**Work required:** Which lines in the records below include the word "property"? Report each of them in full.

———

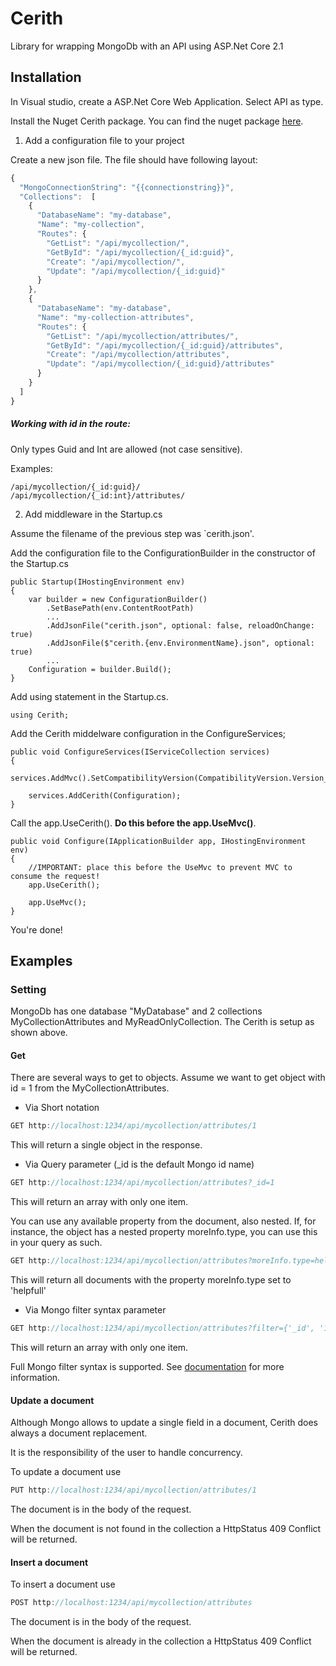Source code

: # Cerith
Library for wrapping MongoDb with an API using ASP.Net Core 2.1

## Installation

In Visual studio, create a ASP.Net Core Web Application.
Select API as type.

Install the Nuget Cerith package.
You can find the nuget package [here](https://www.nuget.org/packages/Cerith/1.0.0).


1. Add a configuration file to your project

Create a new json file. The file should have following layout:
```javascript
{
  "MongoConnectionString": "{{connectionstring}}",
  "Collections":  [
    {
      "DatabaseName": "my-database",
      "Name": "my-collection",
      "Routes": {
        "GetList": "/api/mycollection/",
        "GetById": "/api/mycollection/{_id:guid}",
        "Create": "/api/mycollection/",
        "Update": "/api/mycollection/{_id:guid}"
      }
    },
    {
      "DatabaseName": "my-database",
      "Name": "my-collection-attributes",
      "Routes": {
        "GetList": "/api/mycollection/attributes/",
        "GetById": "/api/mycollection/{_id:guid}/attributes",
        "Create": "/api/mycollection/attributes",
        "Update": "/api/mycollection/{_id:guid}/attributes"
      }
    }
  ]
}
```

##### Working with id in the route:

Only types Guid and Int are allowed (not case sensitive).

Examples:
```
/api/mycollection/{_id:guid}/
/api/mycollection/{_id:int}/attributes/
```
 

2. Add middleware in the Startup.cs

Assume the filename of the previous step was `cerith.json'.

Add the configuration file to the ConfigurationBuilder in the constructor of the Startup.cs
```
public Startup(IHostingEnvironment env)
{
    var builder = new ConfigurationBuilder()
        .SetBasePath(env.ContentRootPath)
        ...
        .AddJsonFile("cerith.json", optional: false, reloadOnChange: true)
        .AddJsonFile($"cerith.{env.EnvironmentName}.json", optional: true)
        ...
    Configuration = builder.Build();
}
```

Add using statement in the Startup.cs.
```
using Cerith;
```
Add the Cerith middelware configuration in the ConfigureServices;
```
public void ConfigureServices(IServiceCollection services)
{
    services.AddMvc().SetCompatibilityVersion(CompatibilityVersion.Version_2_1);

    services.AddCerith(Configuration);
}
```
Call the app.UseCerith(). <b>Do this before the app.UseMvc()</b>.
```
public void Configure(IApplicationBuilder app, IHostingEnvironment env)
{
    //IMPORTANT: place this before the UseMvc to prevent MVC to consume the request!
    app.UseCerith();

    app.UseMvc();
}
```

You're done!

## Examples

### Setting
MongoDb has one database "MyDatabase" and 2 collections MyCollectionAttributes and MyReadOnlyCollection.
The Cerith is setup as shown above.

#### Get

There are several ways to get to objects. 
Assume we want to get object with id = 1 from the MyCollectionAttributes.

* Via Short notation
```javascript
GET http://localhost:1234/api/mycollection/attributes/1
```
This will return a single object in the response.

* Via Query parameter (_id is the default Mongo id name)
```javascript
GET http://localhost:1234/api/mycollection/attributes?_id=1
```
This will return an array with only one item.

You can use any available property from the document, also nested.
If, for instance, the object has a nested property moreInfo.type, you can use this in your query as such.
```javascript
GET http://localhost:1234/api/mycollection/attributes?moreInfo.type=helpfull
```
This will return all documents with the property moreInfo.type set to 'helpfull'

* Via Mongo filter syntax parameter
```javascript
GET http://localhost:1234/api/mycollection/attributes?filter={'_id', '1'}
```
This will return an array with only one item.

Full Mongo filter syntax is supported. See [documentation](https://docs.mongodb.com/manual/reference/method/db.collection.find/) for more information.


#### Update a document

Although Mongo allows to update a single field in a document, Cerith does always a document replacement.

It is the responsibility of the user to handle concurrency.

To update a document use
```javascript
PUT http://localhost:1234/api/mycollection/attributes/1
```
The document is in the body of the request.

When the document is not found in the collection a HttpStatus 409 Conflict will be returned.

#### Insert a document

To insert a document use
```javascript
POST http://localhost:1234/api/mycollection/attributes
```
The document is in the body of the request.

When the document is already in the collection a HttpStatus 409 Conflict will be returned.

———

**Reply to the exercise:**
You can use any available property from the document, also nested.
If, for instance, the object has a nested property moreInfo.type, you can use this in your query as such.
This will return all documents with the property moreInfo.type set to 'helpfull'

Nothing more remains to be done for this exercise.